Echols taught at John Marshall, Gambold Prep and Harshman Middle School during her three years in Teach for America. But the desire to have more control over their learning environment and have more autonomy led her to instead take a job as dean at the Carpe Diem Meridian charter School.
“There are children who are being lost between the cracks and people are labeling them for the wrong reasons,” Echols said. “It’s not fair. You drive down 38th Street and the prettiest thing you see is the funeral home. Yet 20 miles down the road we have Hamilton Southeastern.
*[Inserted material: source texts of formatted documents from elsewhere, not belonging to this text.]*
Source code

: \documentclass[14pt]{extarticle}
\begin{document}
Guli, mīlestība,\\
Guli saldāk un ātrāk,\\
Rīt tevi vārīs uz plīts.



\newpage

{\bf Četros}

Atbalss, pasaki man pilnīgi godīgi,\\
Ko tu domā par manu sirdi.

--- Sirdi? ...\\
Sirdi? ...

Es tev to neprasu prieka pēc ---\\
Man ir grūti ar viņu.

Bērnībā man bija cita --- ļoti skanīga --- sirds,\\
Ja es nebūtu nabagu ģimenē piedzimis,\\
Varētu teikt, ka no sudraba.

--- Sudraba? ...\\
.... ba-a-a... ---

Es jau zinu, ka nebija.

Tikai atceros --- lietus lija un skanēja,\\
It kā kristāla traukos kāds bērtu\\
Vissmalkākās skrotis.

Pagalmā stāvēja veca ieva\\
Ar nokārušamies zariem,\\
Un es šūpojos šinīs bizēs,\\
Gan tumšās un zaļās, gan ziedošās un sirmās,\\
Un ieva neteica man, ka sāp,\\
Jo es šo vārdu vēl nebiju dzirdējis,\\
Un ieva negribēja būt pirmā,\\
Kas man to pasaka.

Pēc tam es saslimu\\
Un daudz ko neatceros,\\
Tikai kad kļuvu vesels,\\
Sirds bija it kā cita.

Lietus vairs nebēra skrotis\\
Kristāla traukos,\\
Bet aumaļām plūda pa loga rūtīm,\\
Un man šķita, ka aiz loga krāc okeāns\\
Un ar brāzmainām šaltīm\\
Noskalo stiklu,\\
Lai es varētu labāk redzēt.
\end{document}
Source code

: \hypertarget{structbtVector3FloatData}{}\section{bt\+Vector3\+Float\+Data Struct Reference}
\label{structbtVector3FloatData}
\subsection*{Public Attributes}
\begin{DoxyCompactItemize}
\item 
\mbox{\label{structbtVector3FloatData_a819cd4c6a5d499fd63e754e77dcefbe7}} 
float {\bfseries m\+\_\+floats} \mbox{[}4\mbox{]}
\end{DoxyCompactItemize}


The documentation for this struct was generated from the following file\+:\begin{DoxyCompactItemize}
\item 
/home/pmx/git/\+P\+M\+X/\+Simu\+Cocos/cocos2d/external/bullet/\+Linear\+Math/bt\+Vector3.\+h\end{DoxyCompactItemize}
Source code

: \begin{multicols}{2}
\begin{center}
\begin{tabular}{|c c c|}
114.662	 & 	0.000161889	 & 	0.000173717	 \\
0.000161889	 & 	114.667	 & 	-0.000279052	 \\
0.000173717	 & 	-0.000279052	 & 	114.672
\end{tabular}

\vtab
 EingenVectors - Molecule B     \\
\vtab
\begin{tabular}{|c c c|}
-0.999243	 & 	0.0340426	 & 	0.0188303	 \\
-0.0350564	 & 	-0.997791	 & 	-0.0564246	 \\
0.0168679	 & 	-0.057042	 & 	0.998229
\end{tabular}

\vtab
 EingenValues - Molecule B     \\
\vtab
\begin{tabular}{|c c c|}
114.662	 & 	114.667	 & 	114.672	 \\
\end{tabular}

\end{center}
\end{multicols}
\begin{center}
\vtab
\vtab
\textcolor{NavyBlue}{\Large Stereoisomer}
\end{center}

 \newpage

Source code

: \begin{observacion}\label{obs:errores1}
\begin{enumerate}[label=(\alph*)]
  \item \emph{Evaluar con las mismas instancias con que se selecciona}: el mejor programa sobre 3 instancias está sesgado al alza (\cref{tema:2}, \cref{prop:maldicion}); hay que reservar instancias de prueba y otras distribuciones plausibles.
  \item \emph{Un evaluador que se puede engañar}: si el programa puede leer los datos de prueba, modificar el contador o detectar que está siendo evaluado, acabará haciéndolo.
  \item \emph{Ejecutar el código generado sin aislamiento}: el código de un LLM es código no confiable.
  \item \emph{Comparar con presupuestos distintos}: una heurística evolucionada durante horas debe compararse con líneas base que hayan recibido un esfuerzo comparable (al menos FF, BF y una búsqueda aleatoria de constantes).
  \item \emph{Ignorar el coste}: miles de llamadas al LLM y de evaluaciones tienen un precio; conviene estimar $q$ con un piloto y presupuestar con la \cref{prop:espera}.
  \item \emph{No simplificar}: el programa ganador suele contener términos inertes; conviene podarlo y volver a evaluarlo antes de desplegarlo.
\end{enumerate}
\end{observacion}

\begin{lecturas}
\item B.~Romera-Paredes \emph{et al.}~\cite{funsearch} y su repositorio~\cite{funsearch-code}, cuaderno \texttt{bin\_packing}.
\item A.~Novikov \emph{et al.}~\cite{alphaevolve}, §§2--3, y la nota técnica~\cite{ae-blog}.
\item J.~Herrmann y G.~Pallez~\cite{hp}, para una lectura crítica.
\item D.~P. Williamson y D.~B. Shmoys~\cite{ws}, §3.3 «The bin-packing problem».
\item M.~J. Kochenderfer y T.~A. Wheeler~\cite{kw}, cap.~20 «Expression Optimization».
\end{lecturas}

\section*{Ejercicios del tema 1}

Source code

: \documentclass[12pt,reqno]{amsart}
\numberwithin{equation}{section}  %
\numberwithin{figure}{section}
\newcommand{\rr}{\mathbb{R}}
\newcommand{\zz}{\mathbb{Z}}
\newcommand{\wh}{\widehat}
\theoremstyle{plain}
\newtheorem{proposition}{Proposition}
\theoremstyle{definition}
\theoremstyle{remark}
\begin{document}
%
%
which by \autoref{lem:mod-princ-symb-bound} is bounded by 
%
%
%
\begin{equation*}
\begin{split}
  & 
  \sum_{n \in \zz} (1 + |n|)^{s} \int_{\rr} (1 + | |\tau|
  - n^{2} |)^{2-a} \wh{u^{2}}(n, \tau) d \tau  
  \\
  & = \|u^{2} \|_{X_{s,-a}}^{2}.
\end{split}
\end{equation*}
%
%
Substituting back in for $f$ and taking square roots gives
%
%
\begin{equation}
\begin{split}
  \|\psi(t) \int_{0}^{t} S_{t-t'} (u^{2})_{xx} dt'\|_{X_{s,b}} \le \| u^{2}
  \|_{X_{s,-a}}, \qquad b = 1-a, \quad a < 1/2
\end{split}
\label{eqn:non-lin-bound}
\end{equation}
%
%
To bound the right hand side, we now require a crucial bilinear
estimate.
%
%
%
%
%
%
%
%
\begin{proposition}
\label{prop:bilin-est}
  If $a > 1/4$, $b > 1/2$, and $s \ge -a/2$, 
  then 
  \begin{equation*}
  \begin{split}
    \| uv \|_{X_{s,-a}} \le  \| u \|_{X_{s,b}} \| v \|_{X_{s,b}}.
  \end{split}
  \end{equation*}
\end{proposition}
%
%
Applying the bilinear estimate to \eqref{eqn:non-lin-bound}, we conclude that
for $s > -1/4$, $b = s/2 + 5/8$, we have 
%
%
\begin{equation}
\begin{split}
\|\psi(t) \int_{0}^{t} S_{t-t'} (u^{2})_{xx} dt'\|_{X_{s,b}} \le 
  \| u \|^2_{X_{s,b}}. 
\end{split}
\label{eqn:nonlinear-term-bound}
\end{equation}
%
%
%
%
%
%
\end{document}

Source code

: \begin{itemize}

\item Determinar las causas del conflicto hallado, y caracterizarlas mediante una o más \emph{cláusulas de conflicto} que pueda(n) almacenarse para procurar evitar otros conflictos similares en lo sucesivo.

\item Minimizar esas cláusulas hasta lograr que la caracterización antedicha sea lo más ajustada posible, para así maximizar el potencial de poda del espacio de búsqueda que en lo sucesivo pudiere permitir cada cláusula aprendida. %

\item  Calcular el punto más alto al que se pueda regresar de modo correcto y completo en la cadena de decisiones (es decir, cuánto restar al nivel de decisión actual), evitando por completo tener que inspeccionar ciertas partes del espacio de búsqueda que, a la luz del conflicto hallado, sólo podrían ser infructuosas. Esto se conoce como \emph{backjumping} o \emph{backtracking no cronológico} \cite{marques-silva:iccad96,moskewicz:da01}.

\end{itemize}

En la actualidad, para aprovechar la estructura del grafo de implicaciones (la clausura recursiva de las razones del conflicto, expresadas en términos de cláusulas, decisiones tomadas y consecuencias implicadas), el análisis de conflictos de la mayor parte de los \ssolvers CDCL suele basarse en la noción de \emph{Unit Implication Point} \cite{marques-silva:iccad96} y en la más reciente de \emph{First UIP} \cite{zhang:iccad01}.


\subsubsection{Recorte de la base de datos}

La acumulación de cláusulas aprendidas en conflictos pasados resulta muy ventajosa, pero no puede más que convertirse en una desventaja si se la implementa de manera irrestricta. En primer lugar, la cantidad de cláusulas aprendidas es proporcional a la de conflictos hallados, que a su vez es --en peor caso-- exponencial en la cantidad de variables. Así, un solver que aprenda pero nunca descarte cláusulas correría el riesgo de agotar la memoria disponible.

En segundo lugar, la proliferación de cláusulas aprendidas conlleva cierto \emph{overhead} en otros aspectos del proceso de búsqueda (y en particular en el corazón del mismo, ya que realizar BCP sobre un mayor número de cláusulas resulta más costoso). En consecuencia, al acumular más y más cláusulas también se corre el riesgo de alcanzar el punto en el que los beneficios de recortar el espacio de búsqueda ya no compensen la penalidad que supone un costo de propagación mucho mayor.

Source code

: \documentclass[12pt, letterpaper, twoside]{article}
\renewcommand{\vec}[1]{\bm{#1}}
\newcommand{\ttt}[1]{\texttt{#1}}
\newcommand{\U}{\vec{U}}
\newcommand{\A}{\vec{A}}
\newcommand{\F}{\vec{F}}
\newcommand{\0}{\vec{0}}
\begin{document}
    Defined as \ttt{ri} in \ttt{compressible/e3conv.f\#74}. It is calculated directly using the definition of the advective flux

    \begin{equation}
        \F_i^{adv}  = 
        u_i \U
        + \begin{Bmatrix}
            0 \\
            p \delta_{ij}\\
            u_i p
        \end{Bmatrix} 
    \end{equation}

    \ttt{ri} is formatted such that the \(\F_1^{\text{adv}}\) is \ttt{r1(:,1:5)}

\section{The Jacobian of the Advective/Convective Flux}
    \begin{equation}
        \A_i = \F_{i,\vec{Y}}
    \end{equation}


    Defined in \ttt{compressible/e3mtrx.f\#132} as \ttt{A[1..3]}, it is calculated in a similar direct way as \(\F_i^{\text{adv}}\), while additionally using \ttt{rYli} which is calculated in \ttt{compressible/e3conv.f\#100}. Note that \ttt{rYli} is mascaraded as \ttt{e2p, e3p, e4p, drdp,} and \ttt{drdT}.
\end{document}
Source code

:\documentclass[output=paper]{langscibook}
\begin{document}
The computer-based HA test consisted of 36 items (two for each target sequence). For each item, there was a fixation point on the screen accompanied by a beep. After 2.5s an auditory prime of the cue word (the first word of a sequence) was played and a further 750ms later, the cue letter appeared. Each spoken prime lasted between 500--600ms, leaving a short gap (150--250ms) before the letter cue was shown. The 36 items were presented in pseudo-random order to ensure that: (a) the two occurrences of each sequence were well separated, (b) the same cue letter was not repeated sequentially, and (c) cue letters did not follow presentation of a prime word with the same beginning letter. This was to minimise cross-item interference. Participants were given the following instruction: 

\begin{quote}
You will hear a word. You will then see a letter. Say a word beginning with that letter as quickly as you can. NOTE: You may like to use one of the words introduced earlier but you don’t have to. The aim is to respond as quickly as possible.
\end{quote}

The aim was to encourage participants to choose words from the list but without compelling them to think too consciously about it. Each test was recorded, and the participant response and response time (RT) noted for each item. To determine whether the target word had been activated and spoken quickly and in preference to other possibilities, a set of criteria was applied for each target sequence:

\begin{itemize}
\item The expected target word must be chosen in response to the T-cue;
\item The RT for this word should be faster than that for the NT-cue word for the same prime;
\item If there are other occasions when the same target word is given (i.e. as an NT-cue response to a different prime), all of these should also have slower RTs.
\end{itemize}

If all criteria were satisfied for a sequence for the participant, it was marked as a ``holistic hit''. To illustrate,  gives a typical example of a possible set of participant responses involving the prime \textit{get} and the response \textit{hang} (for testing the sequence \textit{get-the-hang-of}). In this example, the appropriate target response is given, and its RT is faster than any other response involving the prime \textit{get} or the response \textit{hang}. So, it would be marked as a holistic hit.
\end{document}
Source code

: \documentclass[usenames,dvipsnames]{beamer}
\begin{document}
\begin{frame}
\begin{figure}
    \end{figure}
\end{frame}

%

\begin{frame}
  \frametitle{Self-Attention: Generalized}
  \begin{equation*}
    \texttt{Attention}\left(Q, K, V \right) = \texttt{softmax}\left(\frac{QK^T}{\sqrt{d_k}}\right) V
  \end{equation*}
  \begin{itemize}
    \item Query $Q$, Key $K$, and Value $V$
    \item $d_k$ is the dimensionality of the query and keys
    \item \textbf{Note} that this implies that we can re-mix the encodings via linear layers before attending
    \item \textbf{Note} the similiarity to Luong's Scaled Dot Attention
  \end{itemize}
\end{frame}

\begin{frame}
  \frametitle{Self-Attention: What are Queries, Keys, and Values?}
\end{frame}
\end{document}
We as a city need to embrace the idea of doing things differently.”
Echols favors more partnerships with outside groups like The Mind Trust and Stand for Children, two non-profit groups bushing for reform in IPS. She argued that experience in both a charter school and in IPS makes her ideally suited for a seat on the school board.
“Having an experience in education is definitely an advantage to being on the school board,” Echols said. “I have experience on both sides of the coin that everyone seems to be arguing about. I think we need to learn how to work together.”
(Learn more: The six critical questions this IPS school board race will answer.)
IPS’ fifth district is home to several troubled schools — but there are some with encouraging performance.
Six high-poverty elementary schools in the district earned a D or F on the latest state report card, meaning students performed poorly on state tests. The district is also home to Northwest High School, which has been graded an F for the past two years.
There are a few high-performing schools in the district whose students have thrived recently on state accountability tests — like School 79, graded an A by the state, and School 109, graded a B. Gambold Prep High School on the Northwest Side, which hasn’t been around long enough to have a grade from the state, had 80 percent of its students passed state end-of-course exams in 2013.
Crown Hill Neighborhood Association President Carleen Carter, who lives in District 5, said people in her neighborhood are concerned about the future performance of area schools.
“It’s important for young people to realize how important education is at an earlier age,” Carter said. “Other areas are getting that message. It’s going to take time and discipline (to improve). So much has been taken away, and the children are so important to our future.”
The two candidates are running very different campaigns.
Brown is running a grassroots campaign, relying on the support of his longtime relationships with students, parents, teachers, churches and others on the Northwest side. He has little money for traditional political advertising, having only raised $260 so far. But he said he takes Echols’ campaign — and her strong support from those pushing for reform — seriously.
“I take every challenge as a threat,” Brown said. “I’ve been painted a lot of things. I’m pro-IPS. That doesn’t make me anti-anything else. We’ve been reforming in this district for a long time.”
Echols is expected to have far more money for traditional advertising. She has been endorsed by the Indianapolis Chamber of Commerce and Stand for Children, organizations that both want to change the way IPS is run and that helped Hannon and Cosby raise more than $50,000 each in 2012. Echols is drawing on those connections, as well as friends in the local school reform community, to build her following.
“The children in Indianapolis need something different,” Echols said. “May the best candidate win.”
The election is on Nov. 4, and the deadline to register to vote is Oct. 6.